"...if my people, who are called by my name, will humble themselves and pray and seek my face and turn from their wicked ways, then will I hear from heaven and will forgive their sin and will heal their land." 2 Chr 7 v 14.
I struggle in prayer. In my better moments I don't even live up to the worst day I'd wish to have. If that makes sense. Christianity is reconciled relationship with God but its hard to get the most out of a relationship if one person isn't talking - me. I have struggled for years with prayer, going from periods of scarcity to periods of no prayer at all. I don't want to kid myself here. Its critical that this journal is the truth for me. How can I have got to this point? How can this be the way I conduct a relationship with my King Jesus? I need to become a prayer warrior but I'm not sure how to do that. I guess by starting to pray. I've tried prayer diaries in the past which have helped for a season. I've read books on prayer. O'Hallesby's book on prayer is great. I think though, too often I've been searching for a magic formula rather than Jesus. Perhaps.
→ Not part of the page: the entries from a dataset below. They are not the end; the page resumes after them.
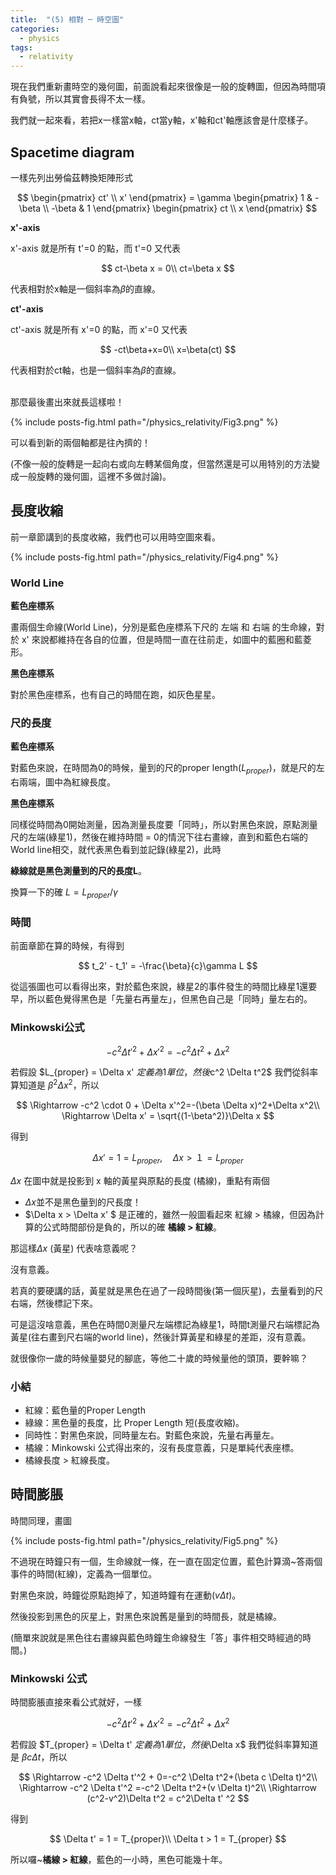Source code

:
 ```yaml
---
title:  "(5) 相對 ─ 時空圖"
categories:
  - physics
tags:
  - relativity
---
```


現在我們重新畫時空的幾何圖，前面說看起來很像是一般的旋轉圖，但因為時間項有負號，所以其實會長得不太一樣。


我們就一起來看，若把x一樣當x軸，ct當y軸，x'軸和ct'軸應該會是什麼樣子。

## Spacetime diagram

一樣先列出勞倫茲轉換矩陣形式

$$
\begin{pmatrix}
ct'  \\
x' 
\end{pmatrix} =
\gamma
\begin{pmatrix}
1 & -\beta  \\
-\beta & 1
\end{pmatrix}
\begin{pmatrix}
ct \\
x
\end{pmatrix}
$$


**x'-axis**

x'-axis 就是所有 t'=0 的點，而 t'=0 又代表

$$
ct-\beta x = 0\\
ct=\beta x
$$

代表相對於x軸是一個斜率為$\beta$的直線。


**ct'-axis**

ct'-axis 就是所有 x'=0 的點，而 x'=0 又代表

$$
-ct\beta+x=0\\
x=\beta(ct)
$$

代表相對於ct軸，也是一個斜率為$\beta$的直線。


<br>
那麼最後畫出來就長這樣啦！


{% include posts-fig.html path="/physics_relativity/Fig3.png" %}


可以看到新的兩個軸都是往內擠的！

(不像一般的旋轉是一起向右或向左轉某個角度，但當然還是可以用特別的方法變成一般旋轉的幾何圖，這裡不多做討論)。

## 長度收縮

前一章節講到的長度收縮，我們也可以用時空圖來看。

{% include posts-fig.html path="/physics_relativity/Fig4.png" %}


### World Line


**藍色座標系**

畫兩個生命線(World Line)，分別是藍色座標系下尺的 左端 和 右端 的生命線，對於 x' 來說都維持在各自的位置，但是時間一直在往前走，如圖中的藍圈和藍菱形。


**黑色座標系**

對於黑色座標系，也有自己的時間在跑，如灰色星星。


### 尺的長度


**藍色座標系**

對藍色來說，在時間為0的時候，量到的尺的proper length($L_{proper}$)，就是尺的左右兩端，圖中為紅線長度。


**黑色座標系**

同樣從時間為0開始測量，因為測量長度要「同時」，所以對黑色來說，原點測量尺的左端(綠星1)，然後在維持時間 = 0的情況下往右畫線，直到和藍色右端的World line相交，就代表黑色看到並記錄(綠星2)，此時

**綠線就是黑色測量到的尺的長度L**。


換算一下的確 $L = L_{proper} / \gamma$

### 時間


前面章節在算的時候，有得到

$$
t_2' - t_1' = -\frac{\beta}{c}\gamma L
$$


從這張圖也可以看得出來，對於藍色來說，綠星2的事件發生的時間比綠星1還要早，所以藍色覺得黑色是「先量右再量左」，但黑色自己是「同時」量左右的。


### Minkowski公式

$$
-c^2 \Delta t'^2+\Delta x'^2=-c^2 \Delta t^2+\Delta x^2
$$

若假設 $L_{proper} = \Delta x' $定義為1單位，然後$c^2 \Delta t^2$ 我們從斜率算知道是 $\beta^2 \Delta x^2$，所以

$$
\Rightarrow -c^2 \cdot 0 + \Delta x'^2=-(\beta \Delta x)^2+\Delta x^2\\
\Rightarrow \Delta x' = \sqrt{(1-\beta^2)}\Delta x
$$

得到

$$
\Delta x' = 1 = L_{proper},\quad \Delta x > １= L_{proper}
$$

$\Delta x$ 在圖中就是投影到 x 軸的黃星與原點的長度 (橘線)，重點有兩個

- $\Delta x$並不是黑色量到的尺長度！
- $\Delta x > \Delta x' $ 是正確的，雖然一般圖看起來 紅線 > 橘線，但因為計算的公式時間部份是負的，所以的確 **橘線 > 紅線**。


那這樣$\Delta x$ (黃星) 代表啥意義呢？


沒有意義。


若真的要硬講的話，黃星就是黑色在過了一段時間後(第一個灰星)，去量看到的尺右端，然後標記下來。


可是這沒啥意義，黑色在時間0測量尺左端標記為綠星1，時間t測量尺右端標記為黃星(往右畫到尺右端的world line)，然後計算黃星和綠星的差距，沒有意義。


就很像你一歲的時候量嬰兒的腳底，等他二十歲的時候量他的頭頂，要幹嘛？


### 小結

- 紅線：藍色量的Proper Length
- 綠線：黑色量的長度，比 Proper Length 短(長度收縮)。
- 同時性：對黑色來說，同時量左右。對藍色來說，先量右再量左。
- 橘線：Minkowski 公式得出來的，沒有長度意義，只是單純代表座標。
- 橘線長度 > 紅線長度。


## 時間膨脹


時間同理，畫圖

{% include posts-fig.html path="/physics_relativity/Fig5.png" %}


不過現在時鐘只有一個，生命線就一條，在一直在固定位置，藍色計算滴~答兩個事件的時間(紅線)，定義為一個單位。



對黑色來說，時鐘從原點跑掉了，知道時鐘有在運動($v\Delta t$)。 


然後投影到黑色的灰星上，對黑色來說舊是量到的時間長，就是橘線。


(簡單來說就是黑色往右畫線與藍色時鐘生命線發生「答」事件相交時經過的時間。)

### Minkowski 公式

時間膨脹直接來看公式就好，一樣


$$
-c^2 \Delta t'^2+\Delta x'^2=-c^2 \Delta t^2+\Delta x^2
$$

若假設 $T_{proper} = \Delta t' $定義為1單位，然後$\Delta x$ 我們從斜率算知道是 $\beta c \Delta t$，所以

$$
\Rightarrow -c^2 \Delta t'^2 + 0=-c^2 \Delta t^2+(\beta c \Delta t)^2\\
\Rightarrow -c^2 \Delta t'^2 =-c^2 \Delta t^2+(v \Delta t)^2\\
\Rightarrow (c^2-v^2)\Delta t^2 = c^2\Delta t' ^2
$$

得到

$$
\Delta t' = 1 = T_{proper}\\
\Delta t  > 1 = T_{proper}
$$

所以囉~**橘線 > 紅線**，藍色的一小時，黑色可能幾十年。


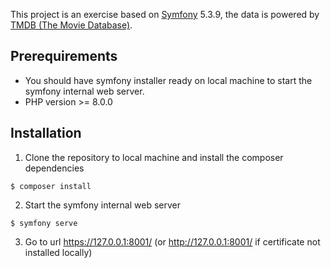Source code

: This project is an exercise based on [Symfony][1] 5.3.9, the data is powered by [TMDB (The Movie Database)][2].

[1]: https://symfony.com
[2]: https://www.themoviedb.org/

Prerequirements
---------------
* You should have symfony installer ready on local machine to start the symfony internal web server.
* PHP version >= 8.0.0

Installation
------------
1. Clone the repository to local machine and install the composer dependencies
``` 
$ composer install
```
2. Start the symfony internal web server
```
$ symfony serve
```
3. Go to url https://127.0.0.1:8001/ (or http://127.0.0.1:8001/ if certificate not installed locally)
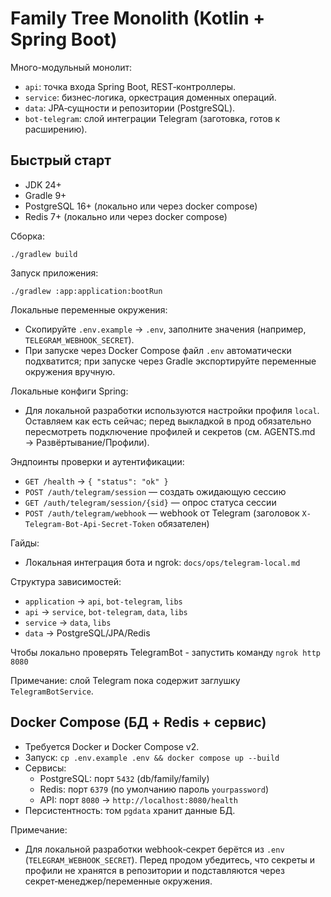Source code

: # Family Tree Monolith (Kotlin + Spring Boot)

Много-модульный монолит:
- `api`: точка входа Spring Boot, REST‑контроллеры.
- `service`: бизнес‑логика, оркестрация доменных операций.
- `data`: JPA‑сущности и репозитории (PostgreSQL).
- `bot-telegram`: слой интеграции Telegram (заготовка, готов к расширению).

## Быстрый старт
- JDK 24+
- Gradle 9+
- PostgreSQL 16+ (локально или через docker compose)
- Redis 7+ (локально или через docker compose)

Сборка:
```
./gradlew build
```

Запуск приложения:
```
./gradlew :app:application:bootRun
```

Локальные переменные окружения:
- Скопируйте `.env.example` → `.env`, заполните значения (например, `TELEGRAM_WEBHOOK_SECRET`).
- При запуске через Docker Compose файл `.env` автоматически подхватится; при запуске через Gradle экспортируйте переменные окружения вручную.

Локальные конфиги Spring:
- Для локальной разработки используются настройки профиля `local`. Оставляем как есть сейчас; перед выкладкой в прод обязательно пересмотреть подключение профилей и секретов (см. AGENTS.md → Развёртывание/Профили).

Эндпоинты проверки и аутентификации:
- `GET /health` → `{ "status": "ok" }`
- `POST /auth/telegram/session` — создать ожидающую сессию
- `GET /auth/telegram/session/{sid}` — опрос статуса сессии
- `POST /auth/telegram/webhook` — webhook от Telegram (заголовок `X-Telegram-Bot-Api-Secret-Token` обязателен)

Гайды:
- Локальная интеграция бота и ngrok: `docs/ops/telegram-local.md`

Структура зависимостей:
- `application` → `api`, `bot-telegram`, `libs`
- `api` → `service`, `bot-telegram`, `data`, `libs`
- `service` → `data`, `libs`
- `data` → PostgreSQL/JPA/Redis

Чтобы локально проверять TelegramBot - запустить команду `ngrok http 8080`

Примечание: слой Telegram пока содержит заглушку `TelegramBotService`.

## Docker Compose (БД + Redis + сервис)
- Требуется Docker и Docker Compose v2.
- Запуск: `cp .env.example .env && docker compose up --build`
- Сервисы:
  - PostgreSQL: порт `5432` (db/family/family)
  - Redis: порт `6379` (по умолчанию пароль `yourpassword`)
  - API: порт `8080` → `http://localhost:8080/health`
- Персистентность: том `pgdata` хранит данные БД.

Примечание:
- Для локальной разработки webhook‑секрет берётся из `.env` (`TELEGRAM_WEBHOOK_SECRET`). Перед продом убедитесь, что секреты и профили не хранятся в репозитории и подставляются через секрет‑менеджер/переменные окружения.

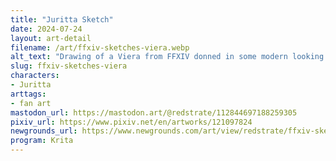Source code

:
 ```yaml
---
title: "Juritta Sketch"
date: 2024-07-24
layout: art-detail
filename: /art/ffxiv-sketches-viera.webp
alt_text: "Drawing of a Viera from FFXIV donned in some modern looking clothes, including a sports crop and some baggy pants. She's smiling with her mouth open and looking at the viewer off-screen."
slug: ffxiv-sketches-viera
characters:
- Juritta
arttags:
- fan art
mastodon_url: https://mastodon.art/@redstrate/112844697188259305
pixiv_url: https://www.pixiv.net/en/artworks/121097824
newgrounds_url: https://www.newgrounds.com/art/view/redstrate/ffxiv-sketches
program: Krita
---
```

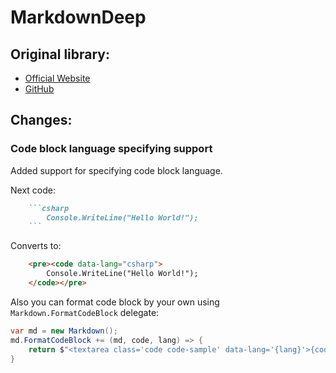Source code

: ﻿# MarkdownDeep

## Original library:

- [Official Website](https://www.toptensoftware.com/markdowndeep)
- [GitHub](https://github.com/toptensoftware/MarkdownDeep)

## Changes:

### Code block language specifying support

Added support for specifying code block language.

Next code:

```markdown
	```csharp
		Console.WriteLine("Hello World!");
	```
```

Converts to:

```html
	<pre><code data-lang="csharp">
		Console.WriteLine("Hello World!");
	</code></pre>
```

Also you can format code block by your own using ```Markdown.FormatCodeBlock``` delegate:
```csharp
var md = new Markdown();
md.FormatCodeBlock += (md, code, lang) => {
	return $"<textarea class='code code-sample' data-lang='{lang}'>{code}</textarea>\n"
}
```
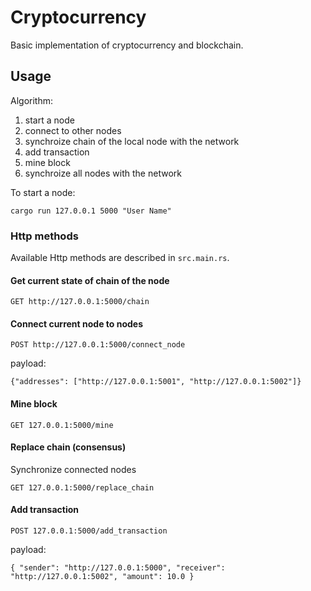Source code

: # Cryptocurrency
Basic implementation of cryptocurrency and blockchain.

## Usage

Algorithm:

1. start a node
2. connect to other nodes
3. synchroize chain of the local node with the network
4. add transaction
5. mine block
6. synchroize all nodes with the network


To start a node:
```
cargo run 127.0.0.1 5000 "User Name"
```

### Http methods
Available Http methods are described in `src.main.rs`.


#### Get current state of chain of the node
```
GET http://127.0.0.1:5000/chain
```


#### Connect current node to nodes
```
POST http://127.0.0.1:5000/connect_node
```
payload:
```
{"addresses": ["http://127.0.0.1:5001", "http://127.0.0.1:5002"]}
```


#### Mine block

```
GET 127.0.0.1:5000/mine
```


#### Replace chain (consensus)
Synchronize connected nodes

```
GET 127.0.0.1:5000/replace_chain
```


#### Add transaction

```
POST 127.0.0.1:5000/add_transaction
```
payload:
```
{ "sender": "http://127.0.0.1:5000", "receiver": "http://127.0.0.1:5002", "amount": 10.0 }
```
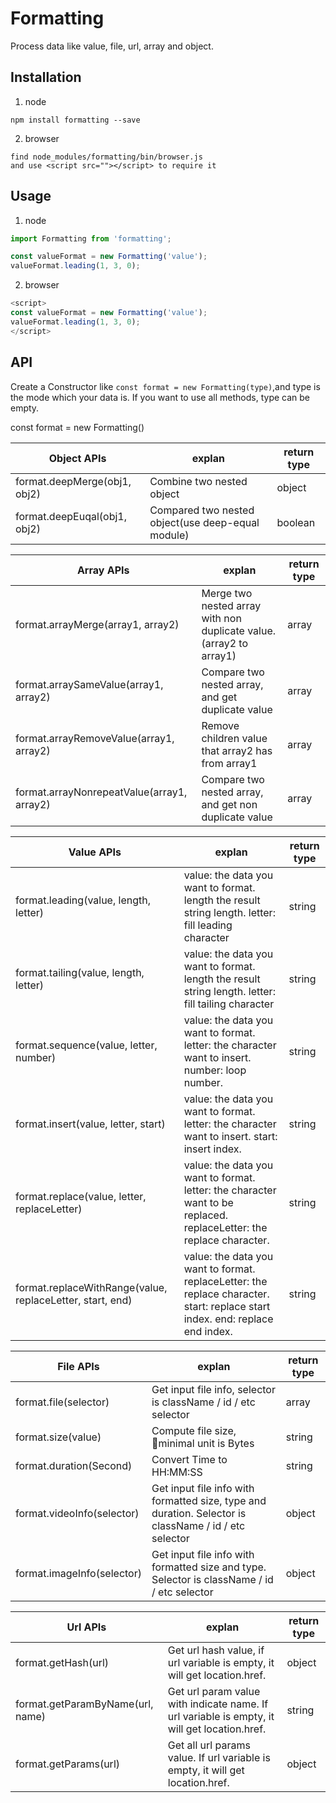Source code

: # Formatting

Process data like value, file, url, array and object.

## Installation

1. node
```
npm install formatting --save
```

2. browser
```
find node_modules/formatting/bin/browser.js
and use <script src=""></script> to require it
```

## Usage

1. node
```js
import Formatting from 'formatting';

const valueFormat = new Formatting('value');
valueFormat.leading(1, 3, 0);
```

2. browser
```js
<script>
const valueFormat = new Formatting('value');
valueFormat.leading(1, 3, 0);
</script>
```

## API

Create a Constructor like `const format = new Formatting(type)`,and type is the mode which your data is. If you want to use all methods, type can be empty.

const format = new Formatting()

Object APIs                                | explan                                                              | return type
------------------------------------------ | ------------------------------------------------------------------- | -------------------
format.deepMerge(obj1, obj2)               | Combine two nested object                                           | object
format.deepEuqal(obj1, obj2)               | Compared two nested object(use deep-equal module)                   | boolean

Array APIs                                 | explan                                                              | return type
------------------------------------------ | ------------------------------------------------------------------- | ------------------
format.arrayMerge(array1, array2)          | Merge two nested array with non duplicate value. (array2 to array1) | array
format.arraySameValue(array1, array2) | Compare two nested array, and get duplicate value                   | array
format.arrayRemoveValue(array1, array2)    | Remove children value that array2 has from array1                   | array
format.arrayNonrepeatValue(array1, array2) | Compare two nested array, and get non duplicate value               | array

Value APIs                                 | explan                                                              | return type
------------------------------------------ | --------------------------------------------------------------------|-------------------
format.leading(value, length, letter)      | value: the data you want to format. length the result string length. letter: fill leading character | string
format.tailing(value, length, letter)      | value: the data you want to format. length the result string length. letter: fill tailing character | string
format.sequence(value, letter, number)     |  value: the data you want to format. letter: the character want to insert. number: loop number. | string
format.insert(value, letter, start)        | value: the data you want to format. letter: the character want to insert. start: insert index. | string
format.replace(value, letter, replaceLetter) | value: the data you want to format. letter: the character want to be replaced. replaceLetter: the replace character. | string
format.replaceWithRange(value, replaceLetter, start, end) | value: the data you want to format. replaceLetter: the replace character. start: replace start index. end: replace end index. | string

File APIs                     | explan        | return type
------------------------------ | -------------|------------
format.file(selector) | Get input file info, selector is className / id / etc selector | array
format.size(value) | Compute file size, minimal unit is Bytes | string
format.duration(Second) | Convert Time to HH:MM:SS | string
format.videoInfo(selector) | Get input file info with formatted size, type and duration. Selector is className / id / etc selector | object
format.imageInfo(selector) | Get input file info with formatted size and type. Selector is className / id / etc selector | object

Url APIs                     | explan        | return type
------------------------------ | -------------|------------
format.getHash(url) | Get url hash value, if url variable is empty, it will get location.href. | object
format.getParamByName(url, name) | Get url param value with indicate name. If url variable is empty, it will get location.href. | string
format.getParams(url) | Get all url params value. If url variable is empty, it will get location.href. | object
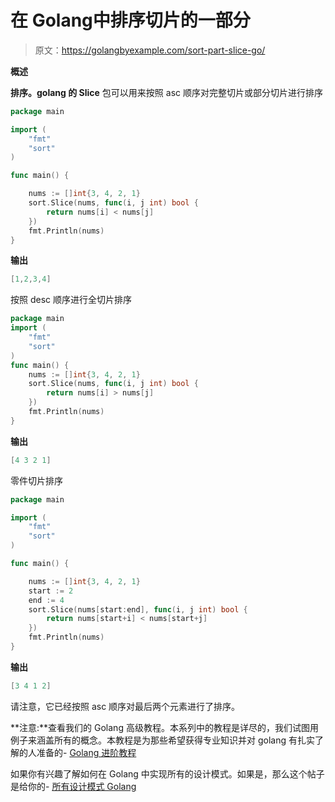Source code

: # 在 Golang中排序切片的一部分

> 原文：<https://golangbyexample.com/sort-part-slice-go/>

**概述**

**排序。golang 的 Slice** 包可以用来按照 asc 顺序对完整切片或部分切片进行排序

```go
package main

import (
	"fmt"
	"sort"
)

func main() {

	nums := []int{3, 4, 2, 1}
	sort.Slice(nums, func(i, j int) bool {
		return nums[i] < nums[j]
	})
	fmt.Println(nums)
}
```

**输出**

```go
[1,2,3,4]
```

按照 desc 顺序进行全切片排序

```go
package main
import (
    "fmt"
    "sort"
)
func main() {
    nums := []int{3, 4, 2, 1}
    sort.Slice(nums, func(i, j int) bool {
        return nums[i] > nums[j]
    })
    fmt.Println(nums)
}
```

**输出**

```go
[4 3 2 1]
```

零件切片排序

```go
package main

import (
	"fmt"
	"sort"
)

func main() {

	nums := []int{3, 4, 2, 1}
	start := 2
	end := 4
	sort.Slice(nums[start:end], func(i, j int) bool {
		return nums[start+i] < nums[start+j]
	})
	fmt.Println(nums)
}
```

**输出**

```go
[3 4 1 2]
```

请注意，它已经按照 asc 顺序对最后两个元素进行了排序。

**注意:**查看我们的 Golang 高级教程。本系列中的教程是详尽的，我们试图用例子来涵盖所有的概念。本教程是为那些希望获得专业知识并对 golang 有扎实了解的人准备的- [Golang 进阶教程](https://golangbyexample.com/golang-comprehensive-tutorial/)

如果你有兴趣了解如何在 Golang 中实现所有的设计模式。如果是，那么这个帖子是给你的- [所有设计模式 Golang](https://golangbyexample.com/all-design-patterns-golang/)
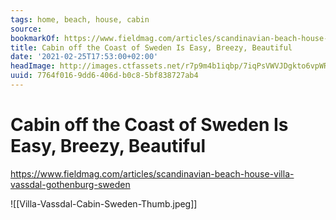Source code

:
 ```yaml
---
tags: home, beach, house, cabin
source:
bookmarkOf: https://www.fieldmag.com/articles/scandinavian-beach-house-villa-vassdal-gothenburg-sweden
title: Cabin off the Coast of Sweden Is Easy, Breezy, Beautiful
date: '2021-02-25T17:53:00+02:00'
headImage: http://images.ctfassets.net/r7p9m4b1iqbp/7iqPsVWVJDgkto6vpWRS0m/4acc0197eec9196f7fae80b1ddb1ea4f/Villa-Vassdal-Cabin-Sweden-Thumb.jpg?w=1000
uuid: 7764f016-9dd6-406d-b0c8-5bf838727ab4
---
```


# Cabin off the Coast of Sweden Is Easy, Breezy, Beautiful
https://www.fieldmag.com/articles/scandinavian-beach-house-villa-vassdal-gothenburg-sweden

![[Villa-Vassdal-Cabin-Sweden-Thumb.jpeg]]
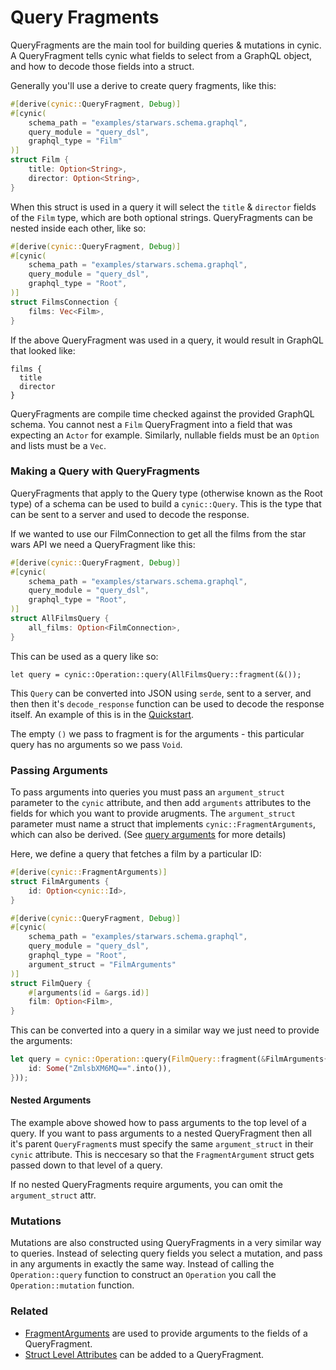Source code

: # Query Fragments

QueryFragments are the main tool for building queries & mutations in cynic. A
QueryFragment tells cynic what fields to select from a GraphQL object, and how
to decode those fields into a struct.

Generally you'll use a derive to create query fragments, like this:

```rust
#[derive(cynic::QueryFragment, Debug)]
#[cynic(
    schema_path = "examples/starwars.schema.graphql",
    query_module = "query_dsl",
    graphql_type = "Film"
)]
struct Film {
    title: Option<String>,
    director: Option<String>,
}
```

When this struct is used in a query it will select the `title` & `director`
fields of the `Film` type, which are both optional strings. QueryFragments can
be nested inside each other, like so:

```rust
#[derive(cynic::QueryFragment, Debug)]
#[cynic(
    schema_path = "examples/starwars.schema.graphql",
    query_module = "query_dsl",
    graphql_type = "Root",
)]
struct FilmsConnection {
    films: Vec<Film>,
}
```

If the above QueryFragment was used in a query, it would result in GraphQL that looked like:

```
films {
  title
  director
}
```

QueryFragments are compile time checked against the provided GraphQL schema.
You cannot nest a `Film` QueryFragment into a field that was expecting an
`Actor` for example. Similarly, nullable fields must be an `Option` and lists
must be a `Vec`.

<!-- TODO: Could maybe put an example error in here? -->

### Making a Query with QueryFragments

QueryFragments that apply to the Query type (otherwise known as the Root type)
of a schema can be used to build a `cynic::Query`. This is the type that can
be sent to a server and used to decode the response.

If we wanted to use our FilmConnection to get all the films from the star wars
API we need a QueryFragment like this:

```rust
#[derive(cynic::QueryFragment, Debug)]
#[cynic(
    schema_path = "examples/starwars.schema.graphql",
    query_module = "query_dsl",
    graphql_type = "Root",
)]
struct AllFilmsQuery {
    all_films: Option<FilmConnection>,
}
```

This can be used as a query like so:

```
let query = cynic::Operation::query(AllFilmsQuery::fragment(&());
```

This `Query` can be converted into JSON using `serde`, sent to a server, and
then then it's `decode_response` function can be used to decode the response
itself. An example of this is in the [Quickstart][quickstart].

The empty `()` we pass to fragment is for the arguments - this particular query
has no arguments so we pass `Void`.

### Passing Arguments

To pass arguments into queries you must pass an `argument_struct` parameter
to the `cynic` attribute, and then add `arguments` attributes to the
fields for which you want to provide arugments. The `argument_struct`
parameter must name a struct that implements `cynic::FragmentArguments`, which
can also be derived. (See [query arguments][1] for more details)

Here, we define a query that fetches a film by a particular ID:

```rust
#[derive(cynic::FragmentArguments)]
struct FilmArguments {
    id: Option<cynic::Id>,
}

#[derive(cynic::QueryFragment, Debug)]
#[cynic(
    schema_path = "examples/starwars.schema.graphql",
    query_module = "query_dsl",
    graphql_type = "Root",
    argument_struct = "FilmArguments"
)]
struct FilmQuery {
    #[arguments(id = &args.id)]
    film: Option<Film>,
}
```

This can be converted into a query in a similar way we just need to provide
the arguments:

```rust
let query = cynic::Operation::query(FilmQuery::fragment(&FilmArguments{
    id: Some("ZmlsbXM6MQ==".into()),
}));
```

#### Nested Arguments

The example above showed how to pass arguments to the top level of a query. If
you want to pass arguments to a nested QueryFragment then all it's parent
`QueryFragment`s must specify the same `argument_struct` in their `cynic`
attribute. This is neccesary so that the `FragmentArgument` struct gets passed
down to that level of a query.

If no nested QueryFragments require arguments, you can omit the
`argument_struct` attr.

### Mutations

Mutations are also constructed using QueryFragments in a very similar way to
queries. Instead of selecting query fields you select a mutation, and pass in
any arguments in exactly the same way. Instead of calling the
`Operation::query` function to construct an `Operation` you call the
`Operation::mutation` function.

<!-- TODO: An example of doing mutations -->

### Related

- [FragmentArguments][1] are used to provide arguments to the fields of a
  QueryFragment.
- [Struct Level Attributes][2] can be added to a QueryFragment.

[1]: ./query-arguments.html
[2]: ../struct-attributes.html
[quickstart]: ../quickstart.html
I think there is some ingrained selfishness within me that says I don't need God. I'm not dependent. There is also some sinful attitude that says I don't care enough about others to pray for them. Break my heart God. Give me a heart for you and your people. When I see your people lost help me to have compassion to direct them to you. When they "dwell in dark and sin" may you send me to be your voice. I will go Lord, if you lead me. I will hold your people in my heart. Today I will pray. And tomorrow I will say "Today I will pray." And that is all I can do I guess.